- Prompt
Transcribe each line below word for word.
________________________________________
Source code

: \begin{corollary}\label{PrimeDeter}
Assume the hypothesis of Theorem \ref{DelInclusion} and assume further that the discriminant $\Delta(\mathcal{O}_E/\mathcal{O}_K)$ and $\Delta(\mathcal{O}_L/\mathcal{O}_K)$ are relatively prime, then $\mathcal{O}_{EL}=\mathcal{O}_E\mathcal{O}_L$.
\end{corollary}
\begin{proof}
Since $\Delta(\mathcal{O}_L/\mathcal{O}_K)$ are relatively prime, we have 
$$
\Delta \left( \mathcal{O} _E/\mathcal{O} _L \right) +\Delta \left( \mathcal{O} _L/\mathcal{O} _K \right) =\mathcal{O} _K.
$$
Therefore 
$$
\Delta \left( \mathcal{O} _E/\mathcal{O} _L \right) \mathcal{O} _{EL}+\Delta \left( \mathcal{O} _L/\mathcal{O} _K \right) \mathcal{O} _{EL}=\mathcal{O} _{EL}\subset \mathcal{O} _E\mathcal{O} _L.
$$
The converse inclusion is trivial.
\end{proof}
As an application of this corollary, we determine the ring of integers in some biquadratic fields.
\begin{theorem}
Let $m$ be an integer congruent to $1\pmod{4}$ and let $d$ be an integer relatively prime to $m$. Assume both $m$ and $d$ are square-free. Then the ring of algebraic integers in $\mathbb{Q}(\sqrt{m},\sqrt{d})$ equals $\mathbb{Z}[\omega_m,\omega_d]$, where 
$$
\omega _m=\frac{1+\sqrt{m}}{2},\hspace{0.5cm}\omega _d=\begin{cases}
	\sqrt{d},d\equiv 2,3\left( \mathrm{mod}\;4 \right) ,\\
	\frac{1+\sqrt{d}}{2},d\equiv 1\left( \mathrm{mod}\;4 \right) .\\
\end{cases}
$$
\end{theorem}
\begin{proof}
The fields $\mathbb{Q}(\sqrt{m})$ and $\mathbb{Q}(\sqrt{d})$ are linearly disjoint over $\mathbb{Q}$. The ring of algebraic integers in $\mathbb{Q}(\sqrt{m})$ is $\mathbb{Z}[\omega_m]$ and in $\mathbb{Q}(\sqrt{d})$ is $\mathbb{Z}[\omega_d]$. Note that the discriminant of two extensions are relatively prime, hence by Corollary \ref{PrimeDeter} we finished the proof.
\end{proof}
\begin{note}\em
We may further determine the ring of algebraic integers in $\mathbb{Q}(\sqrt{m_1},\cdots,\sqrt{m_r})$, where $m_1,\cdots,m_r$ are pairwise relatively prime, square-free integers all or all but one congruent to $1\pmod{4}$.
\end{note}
________________________________________
- Solution for this task
Source code

: \begin{corollary}\label{PrimeDeter}
Assume the hypothesis of Theorem \ref{DelInclusion} and assume further that the discriminant $\Delta(\mathcal{O}_E/\mathcal{O}_K)$ and $\Delta(\mathcal{O}_L/\mathcal{O}_K)$ are relatively prime, then $\mathcal{O}_{EL}=\mathcal{O}_E\mathcal{O}_L$.
\end{corollary}
\begin{proof}
Since $\Delta(\mathcal{O}_L/\mathcal{O}_K)$ are relatively prime, we have 
$$
\Delta \left( \mathcal{O} _E/\mathcal{O} _L \right) +\Delta \left( \mathcal{O} _L/\mathcal{O} _K \right) =\mathcal{O} _K.
$$
Therefore 
$$
\Delta \left( \mathcal{O} _E/\mathcal{O} _L \right) \mathcal{O} _{EL}+\Delta \left( \mathcal{O} _L/\mathcal{O} _K \right) \mathcal{O} _{EL}=\mathcal{O} _{EL}\subset \mathcal{O} _E\mathcal{O} _L.
$$
The converse inclusion is trivial.
\end{proof}
As an application of this corollary, we determine the ring of integers in some biquadratic fields.
\begin{theorem}
Let $m$ be an integer congruent to $1\pmod{4}$ and let $d$ be an integer relatively prime to $m$. Assume both $m$ and $d$ are square-free. Then the ring of algebraic integers in $\mathbb{Q}(\sqrt{m},\sqrt{d})$ equals $\mathbb{Z}[\omega_m,\omega_d]$, where 
$$
\omega _m=\frac{1+\sqrt{m}}{2},\hspace{0.5cm}\omega _d=\begin{cases}
	\sqrt{d},d\equiv 2,3\left( \mathrm{mod}\;4 \right) ,\\
	\frac{1+\sqrt{d}}{2},d\equiv 1\left( \mathrm{mod}\;4 \right) .\\
\end{cases}
$$
\end{theorem}
\begin{proof}
The fields $\mathbb{Q}(\sqrt{m})$ and $\mathbb{Q}(\sqrt{d})$ are linearly disjoint over $\mathbb{Q}$. The ring of algebraic integers in $\mathbb{Q}(\sqrt{m})$ is $\mathbb{Z}[\omega_m]$ and in $\mathbb{Q}(\sqrt{d})$ is $\mathbb{Z}[\omega_d]$. Note that the discriminant of two extensions are relatively prime, hence by Corollary \ref{PrimeDeter} we finished the proof.
\end{proof}
\begin{note}\em
We may further determine the ring of algebraic integers in $\mathbb{Q}(\sqrt{m_1},\cdots,\sqrt{m_r})$, where $m_1,\cdots,m_r$ are pairwise relatively prime, square-free integers all or all but one congruent to $1\pmod{4}$.
\end{note}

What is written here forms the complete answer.